__Work task__: Up to and including the line that holds "an API scenario.", copy every line of the records below exactly, starting at the first; leave pictures out.

__Data under study__:
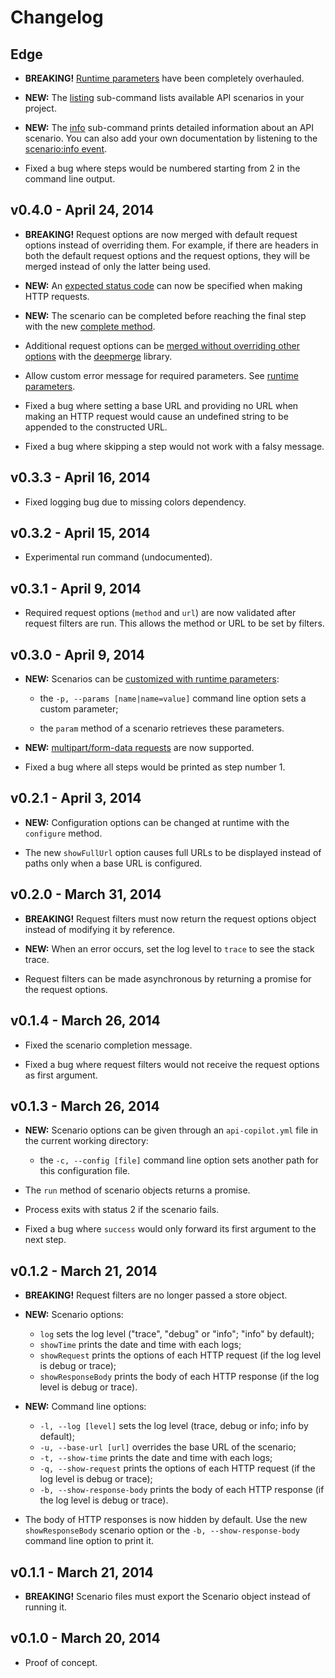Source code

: # Changelog

## Edge

* **BREAKING!** [Runtime parameters](README.md#runtime-parameters) have been completely overhauled.

* **NEW:** The [listing](README.md#listing) sub-command lists available API scenarios in your project.

* **NEW:** The [info](README.md#info) sub-command prints detailed information about an API scenario.
  You can also add your own documentation by listening to the [scenario:info event](README.md#documenting).

* Fixed a bug where steps would be numbered starting from 2 in the command line output.

## v0.4.0 - April 24, 2014

* **BREAKING!** Request options are now merged with default request options instead of overriding them.
  For example, if there are headers in both the default request options and the request options, they will be
  merged instead of only the latter being used.

* **NEW:** An [expected status code](README.md#request-expect) can now be specified when making HTTP requests.

* **NEW:** The scenario can be completed before reaching the final step with the new [complete method](README.md#scenario-complete).

* Additional request options can be [merged without overriding other options](README.md#defaultRequestOptions-merge) with the [deepmerge](https://github.com/nrf110/deepmerge) library.

* Allow custom error message for required parameters. See [runtime parameters](README.md#runtime-parameters).

* Fixed a bug where setting a base URL and providing no URL when making an HTTP request would cause an undefined string to be appended to the constructed URL.

* Fixed a bug where skipping a step would not work with a falsy message.

## v0.3.3 - April 16, 2014

* Fixed logging bug due to missing colors dependency.

## v0.3.2 - April 15, 2014

* Experimental run command (undocumented).

## v0.3.1 - April 9, 2014

* Required request options (`method` and `url`) are now validated after request filters are run.
  This allows the method or URL to be set by filters.

## v0.3.0 - April 9, 2014

* **NEW:** Scenarios can be [customized with runtime parameters](README.md#runtime-parameters):

  * the `-p, --params [name|name=value]` command line option sets a custom parameter;

  * the `param` method of a scenario retrieves these parameters.

* **NEW:** [multipart/form-data requests](README.md#multipart-form-data) are now supported.

* Fixed a bug where all steps would be printed as step number 1.

## v0.2.1 - April 3, 2014

* **NEW:** Configuration options can be changed at runtime with the `configure` method.

* The new `showFullUrl` option causes full URLs to be displayed instead of paths only when a base URL is configured.

## v0.2.0 - March 31, 2014

* **BREAKING!** Request filters must now return the request options object instead of modifying it by reference.

* **NEW:** When an error occurs, set the log level to `trace` to see the stack trace.

* Request filters can be made asynchronous by returning a promise for the request options.

## v0.1.4 - March 26, 2014

* Fixed the scenario completion message.

* Fixed a bug where request filters would not receive the request options as first argument.

## v0.1.3 - March 26, 2014

* **NEW:** Scenario options can be given through an `api-copilot.yml` file in the current working directory:

  * the `-c, --config [file]` command line option sets another path for this configuration file.

* The `run` method of scenario objects returns a promise.

* Process exits with status 2 if the scenario fails.

* Fixed a bug where `success` would only forward its first argument to the next step.

## v0.1.2 - March 21, 2014

* **BREAKING!** Request filters are no longer passed a store object.

* **NEW:** Scenario options:

  * `log` sets the log level ("trace", "debug" or "info"; "info" by default);
  * `showTime` prints the date and time with each logs;
  * `showRequest` prints the options of each HTTP request (if the log level is debug or trace);
  * `showResponseBody` prints the body of each HTTP response (if the log level is debug or trace).

* **NEW:** Command line options:

  * `-l, --log [level]` sets the log level (trace, debug or info; info by default);
  * `-u, --base-url [url]` overrides the base URL of the scenario;
  * `-t, --show-time` prints the date and time with each logs;
  * `-q, --show-request` prints the options of each HTTP request (if the log level is debug or trace);
  * `-b, --show-response-body` prints the body of each HTTP response (if the log level is debug or trace).

* The body of HTTP responses is now hidden by default. Use the new `showResponseBody` scenario option or the `-b, --show-response-body` command line option to print it.

## v0.1.1 - March 21, 2014

* **BREAKING!** Scenario files must export the Scenario object instead of running it.

## v0.1.0 - March 20, 2014

* Proof of concept.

__Result below__:
Source code

: # Changelog

## Edge

* **BREAKING!** [Runtime parameters](README.md#runtime-parameters) have been completely overhauled.

* **NEW:** The [listing](README.md#listing) sub-command lists available API scenarios in your project.

* **NEW:** The [info](README.md#info) sub-command prints detailed information about an API scenario.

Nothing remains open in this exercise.